San Francisco’s Republicans
The right’s performance in these races followed a string of successes in the region throughout the late twentieth century, exemplified by the old-guard socially moderate and fiscally conservative California GOP. The Bay Area’s pervasive entrepreneurial spirit and diligent work ethic had long given way to a substantial bench of Republican support.
The liberal bastion of San Francisco, renowned for its youth-driven counterculture, libertarian ideals, and leftist homogeneity, last saw a Republican mayor, George Christopher, leave office in 1964. A Greek immigrant, Christopher toed the ideological center throughout most of his mayoralty and predominantly focused on local issues.
Although he invited the national party to his city in 1956 to renominate President Dwight Eisenhower, Christopher was wary of the McCarthyite wing of the party. This was especially true when the House Un-American Activities Committee held hearings in San Francisco at the height of the Cold War. He encouraged gentrification of the city’s more impoverished areas and facilitated the relocation of the New York Giants baseball team to the city in 1958.

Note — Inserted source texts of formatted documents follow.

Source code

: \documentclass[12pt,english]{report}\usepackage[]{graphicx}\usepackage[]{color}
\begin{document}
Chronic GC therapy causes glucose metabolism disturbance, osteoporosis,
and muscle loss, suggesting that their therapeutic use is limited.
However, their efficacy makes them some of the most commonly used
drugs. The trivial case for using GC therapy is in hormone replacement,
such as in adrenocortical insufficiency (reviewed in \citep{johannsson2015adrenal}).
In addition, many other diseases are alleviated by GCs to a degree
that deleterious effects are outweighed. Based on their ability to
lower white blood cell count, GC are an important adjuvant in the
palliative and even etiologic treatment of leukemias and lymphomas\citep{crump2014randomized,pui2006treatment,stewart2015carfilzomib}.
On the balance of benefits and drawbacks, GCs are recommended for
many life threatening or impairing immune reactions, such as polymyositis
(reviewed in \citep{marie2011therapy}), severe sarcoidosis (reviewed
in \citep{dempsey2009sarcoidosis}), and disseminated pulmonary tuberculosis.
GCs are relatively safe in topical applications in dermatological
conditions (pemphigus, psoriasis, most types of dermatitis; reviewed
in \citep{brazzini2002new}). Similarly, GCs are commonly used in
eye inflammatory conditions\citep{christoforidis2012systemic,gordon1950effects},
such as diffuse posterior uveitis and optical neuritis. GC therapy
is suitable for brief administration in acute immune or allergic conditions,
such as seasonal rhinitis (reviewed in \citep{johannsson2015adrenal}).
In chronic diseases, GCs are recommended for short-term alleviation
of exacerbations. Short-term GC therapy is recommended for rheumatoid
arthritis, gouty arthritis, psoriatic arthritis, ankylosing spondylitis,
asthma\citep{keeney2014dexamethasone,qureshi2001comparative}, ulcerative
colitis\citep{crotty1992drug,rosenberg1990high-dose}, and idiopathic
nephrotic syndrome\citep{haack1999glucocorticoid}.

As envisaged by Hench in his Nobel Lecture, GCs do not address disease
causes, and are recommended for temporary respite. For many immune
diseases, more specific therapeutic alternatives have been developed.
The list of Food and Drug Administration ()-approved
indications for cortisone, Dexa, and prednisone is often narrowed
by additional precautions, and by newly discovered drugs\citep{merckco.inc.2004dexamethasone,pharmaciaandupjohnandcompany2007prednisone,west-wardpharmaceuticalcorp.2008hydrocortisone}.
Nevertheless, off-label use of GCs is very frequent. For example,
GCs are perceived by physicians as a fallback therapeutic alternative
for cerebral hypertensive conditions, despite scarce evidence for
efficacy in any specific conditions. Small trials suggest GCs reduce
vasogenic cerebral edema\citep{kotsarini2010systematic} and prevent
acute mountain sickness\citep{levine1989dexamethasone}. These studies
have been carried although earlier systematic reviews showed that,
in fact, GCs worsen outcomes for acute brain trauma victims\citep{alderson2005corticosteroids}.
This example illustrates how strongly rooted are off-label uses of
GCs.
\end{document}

James Fang, the last San Francisco Republican
Distinct attention to local issues is what kept Republicans afloat in San Francisco until very recently. To date, the last Republican elected to any position in the city is James Fang. The son of a prominent family of Chinese immigrants, Fang served on the board of the Bay Area Rapid Transit (BART) system until 2014. Fang distinguished himself throughout his career as an advocate of labor interests. He even earned endorsements from the city’s most senior Democratic leaders (including Mayor Ed Lee, future California Governor Gavin Newsom, and House Speaker Nancy Pelosi) in his reelection bids. Additionally, his district, was drawn to capture his strongest areas: the plurality-Asian Sunset District and the wealthy White areas in the West and North of the city. These groups continually deflected the city’s overwhelming liberal leanings and cemented wide margins for Fang.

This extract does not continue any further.